*Prompt*
Return only the lines from the one containing "星特朗箱子、星特朗C8主镜、转接环（注意开启望远镜盖子的时候得旋转一下盖子）" to the end of the material, with each one exactly as it appears.

*** The data ***

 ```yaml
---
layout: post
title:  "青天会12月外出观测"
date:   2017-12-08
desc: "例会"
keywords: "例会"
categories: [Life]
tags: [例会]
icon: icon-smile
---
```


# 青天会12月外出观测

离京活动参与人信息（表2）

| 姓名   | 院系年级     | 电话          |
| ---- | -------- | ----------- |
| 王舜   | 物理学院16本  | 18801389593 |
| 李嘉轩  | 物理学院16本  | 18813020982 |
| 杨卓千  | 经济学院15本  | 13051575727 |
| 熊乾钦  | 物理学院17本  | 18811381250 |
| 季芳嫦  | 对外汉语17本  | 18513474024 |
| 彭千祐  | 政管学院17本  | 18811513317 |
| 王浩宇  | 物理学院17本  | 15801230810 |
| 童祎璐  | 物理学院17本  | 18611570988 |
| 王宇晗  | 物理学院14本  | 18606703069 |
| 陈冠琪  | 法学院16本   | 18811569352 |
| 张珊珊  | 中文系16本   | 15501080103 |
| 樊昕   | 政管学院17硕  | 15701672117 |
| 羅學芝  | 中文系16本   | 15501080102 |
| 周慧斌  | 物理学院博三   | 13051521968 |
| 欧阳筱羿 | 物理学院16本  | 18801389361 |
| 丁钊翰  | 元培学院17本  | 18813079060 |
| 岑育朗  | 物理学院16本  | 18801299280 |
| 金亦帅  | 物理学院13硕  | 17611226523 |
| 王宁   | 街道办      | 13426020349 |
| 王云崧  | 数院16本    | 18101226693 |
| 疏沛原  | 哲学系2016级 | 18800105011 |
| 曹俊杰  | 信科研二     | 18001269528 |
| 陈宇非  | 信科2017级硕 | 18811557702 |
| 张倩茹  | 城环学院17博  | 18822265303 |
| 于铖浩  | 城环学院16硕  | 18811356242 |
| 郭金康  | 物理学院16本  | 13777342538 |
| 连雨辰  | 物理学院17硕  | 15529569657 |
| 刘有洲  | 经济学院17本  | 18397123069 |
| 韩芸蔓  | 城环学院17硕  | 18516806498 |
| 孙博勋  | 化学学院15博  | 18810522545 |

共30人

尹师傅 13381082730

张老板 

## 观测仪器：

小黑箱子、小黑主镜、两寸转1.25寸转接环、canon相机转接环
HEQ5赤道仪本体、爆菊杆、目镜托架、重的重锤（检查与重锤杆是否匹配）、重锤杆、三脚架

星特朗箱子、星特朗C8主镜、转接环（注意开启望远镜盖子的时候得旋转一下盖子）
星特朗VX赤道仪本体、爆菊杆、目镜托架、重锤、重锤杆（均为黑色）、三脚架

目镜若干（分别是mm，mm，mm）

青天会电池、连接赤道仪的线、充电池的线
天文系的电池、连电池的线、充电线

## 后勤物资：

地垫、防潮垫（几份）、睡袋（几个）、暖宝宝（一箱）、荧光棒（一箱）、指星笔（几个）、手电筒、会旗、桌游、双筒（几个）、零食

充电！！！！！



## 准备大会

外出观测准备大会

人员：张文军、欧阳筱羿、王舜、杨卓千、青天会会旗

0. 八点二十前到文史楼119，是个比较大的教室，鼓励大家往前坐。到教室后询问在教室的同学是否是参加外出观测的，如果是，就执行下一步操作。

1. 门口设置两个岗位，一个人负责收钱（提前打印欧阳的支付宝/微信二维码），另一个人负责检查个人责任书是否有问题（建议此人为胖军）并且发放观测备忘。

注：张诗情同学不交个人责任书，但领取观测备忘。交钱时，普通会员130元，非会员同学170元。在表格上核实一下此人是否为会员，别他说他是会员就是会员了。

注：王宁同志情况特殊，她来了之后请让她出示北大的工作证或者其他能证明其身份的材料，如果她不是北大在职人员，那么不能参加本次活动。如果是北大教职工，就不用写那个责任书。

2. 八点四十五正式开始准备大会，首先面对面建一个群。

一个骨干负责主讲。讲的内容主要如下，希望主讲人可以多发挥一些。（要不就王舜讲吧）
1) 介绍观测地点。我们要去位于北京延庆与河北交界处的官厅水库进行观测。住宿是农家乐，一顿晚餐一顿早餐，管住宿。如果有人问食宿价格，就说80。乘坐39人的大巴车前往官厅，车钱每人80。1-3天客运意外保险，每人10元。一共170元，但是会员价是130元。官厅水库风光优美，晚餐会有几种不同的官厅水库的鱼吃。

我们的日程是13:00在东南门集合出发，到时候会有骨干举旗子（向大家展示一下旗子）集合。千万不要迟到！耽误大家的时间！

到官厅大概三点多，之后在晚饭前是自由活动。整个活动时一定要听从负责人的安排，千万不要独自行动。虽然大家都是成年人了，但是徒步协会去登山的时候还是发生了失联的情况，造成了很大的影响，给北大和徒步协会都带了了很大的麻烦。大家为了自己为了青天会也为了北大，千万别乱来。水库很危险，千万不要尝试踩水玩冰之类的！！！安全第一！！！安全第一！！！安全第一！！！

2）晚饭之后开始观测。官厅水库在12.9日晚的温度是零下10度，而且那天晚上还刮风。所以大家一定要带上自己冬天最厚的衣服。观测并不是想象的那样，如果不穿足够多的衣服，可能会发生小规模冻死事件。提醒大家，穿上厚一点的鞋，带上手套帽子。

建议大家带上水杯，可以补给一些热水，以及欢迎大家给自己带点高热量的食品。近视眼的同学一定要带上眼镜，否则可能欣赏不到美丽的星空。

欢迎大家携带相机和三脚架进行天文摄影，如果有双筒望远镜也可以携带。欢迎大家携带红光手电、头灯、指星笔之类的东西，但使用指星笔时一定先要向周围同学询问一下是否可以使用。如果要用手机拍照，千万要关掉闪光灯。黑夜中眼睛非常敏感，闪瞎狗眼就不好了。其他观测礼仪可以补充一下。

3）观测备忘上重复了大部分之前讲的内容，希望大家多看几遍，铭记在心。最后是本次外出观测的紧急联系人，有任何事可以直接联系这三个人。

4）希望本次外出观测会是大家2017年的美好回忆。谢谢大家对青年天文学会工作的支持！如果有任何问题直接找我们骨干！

*** End of The data ***

*Written response*
星特朗箱子、星特朗C8主镜、转接环（注意开启望远镜盖子的时候得旋转一下盖子）
星特朗VX赤道仪本体、爆菊杆、目镜托架、重锤、重锤杆（均为黑色）、三脚架

目镜若干（分别是mm，mm，mm）

青天会电池、连接赤道仪的线、充电池的线
天文系的电池、连电池的线、充电线

## 后勤物资：

地垫、防潮垫（几份）、睡袋（几个）、暖宝宝（一箱）、荧光棒（一箱）、指星笔（几个）、手电筒、会旗、桌游、双筒（几个）、零食

充电！！！！！



## 准备大会

外出观测准备大会

人员：张文军、欧阳筱羿、王舜、杨卓千、青天会会旗

0. 八点二十前到文史楼119，是个比较大的教室，鼓励大家往前坐。到教室后询问在教室的同学是否是参加外出观测的，如果是，就执行下一步操作。

1. 门口设置两个岗位，一个人负责收钱（提前打印欧阳的支付宝/微信二维码），另一个人负责检查个人责任书是否有问题（建议此人为胖军）并且发放观测备忘。

注：张诗情同学不交个人责任书，但领取观测备忘。交钱时，普通会员130元，非会员同学170元。在表格上核实一下此人是否为会员，别他说他是会员就是会员了。

注：王宁同志情况特殊，她来了之后请让她出示北大的工作证或者其他能证明其身份的材料，如果她不是北大在职人员，那么不能参加本次活动。如果是北大教职工，就不用写那个责任书。

2. 八点四十五正式开始准备大会，首先面对面建一个群。

一个骨干负责主讲。讲的内容主要如下，希望主讲人可以多发挥一些。（要不就王舜讲吧）
1) 介绍观测地点。我们要去位于北京延庆与河北交界处的官厅水库进行观测。住宿是农家乐，一顿晚餐一顿早餐，管住宿。如果有人问食宿价格，就说80。乘坐39人的大巴车前往官厅，车钱每人80。1-3天客运意外保险，每人10元。一共170元，但是会员价是130元。官厅水库风光优美，晚餐会有几种不同的官厅水库的鱼吃。

我们的日程是13:00在东南门集合出发，到时候会有骨干举旗子（向大家展示一下旗子）集合。千万不要迟到！耽误大家的时间！

到官厅大概三点多，之后在晚饭前是自由活动。整个活动时一定要听从负责人的安排，千万不要独自行动。虽然大家都是成年人了，但是徒步协会去登山的时候还是发生了失联的情况，造成了很大的影响，给北大和徒步协会都带了了很大的麻烦。大家为了自己为了青天会也为了北大，千万别乱来。水库很危险，千万不要尝试踩水玩冰之类的！！！安全第一！！！安全第一！！！安全第一！！！

2）晚饭之后开始观测。官厅水库在12.9日晚的温度是零下10度，而且那天晚上还刮风。所以大家一定要带上自己冬天最厚的衣服。观测并不是想象的那样，如果不穿足够多的衣服，可能会发生小规模冻死事件。提醒大家，穿上厚一点的鞋，带上手套帽子。

建议大家带上水杯，可以补给一些热水，以及欢迎大家给自己带点高热量的食品。近视眼的同学一定要带上眼镜，否则可能欣赏不到美丽的星空。

欢迎大家携带相机和三脚架进行天文摄影，如果有双筒望远镜也可以携带。欢迎大家携带红光手电、头灯、指星笔之类的东西，但使用指星笔时一定先要向周围同学询问一下是否可以使用。如果要用手机拍照，千万要关掉闪光灯。黑夜中眼睛非常敏感，闪瞎狗眼就不好了。其他观测礼仪可以补充一下。

3）观测备忘上重复了大部分之前讲的内容，希望大家多看几遍，铭记在心。最后是本次外出观测的紧急联系人，有任何事可以直接联系这三个人。

4）希望本次外出观测会是大家2017年的美好回忆。谢谢大家对青年天文学会工作的支持！如果有任何问题直接找我们骨干！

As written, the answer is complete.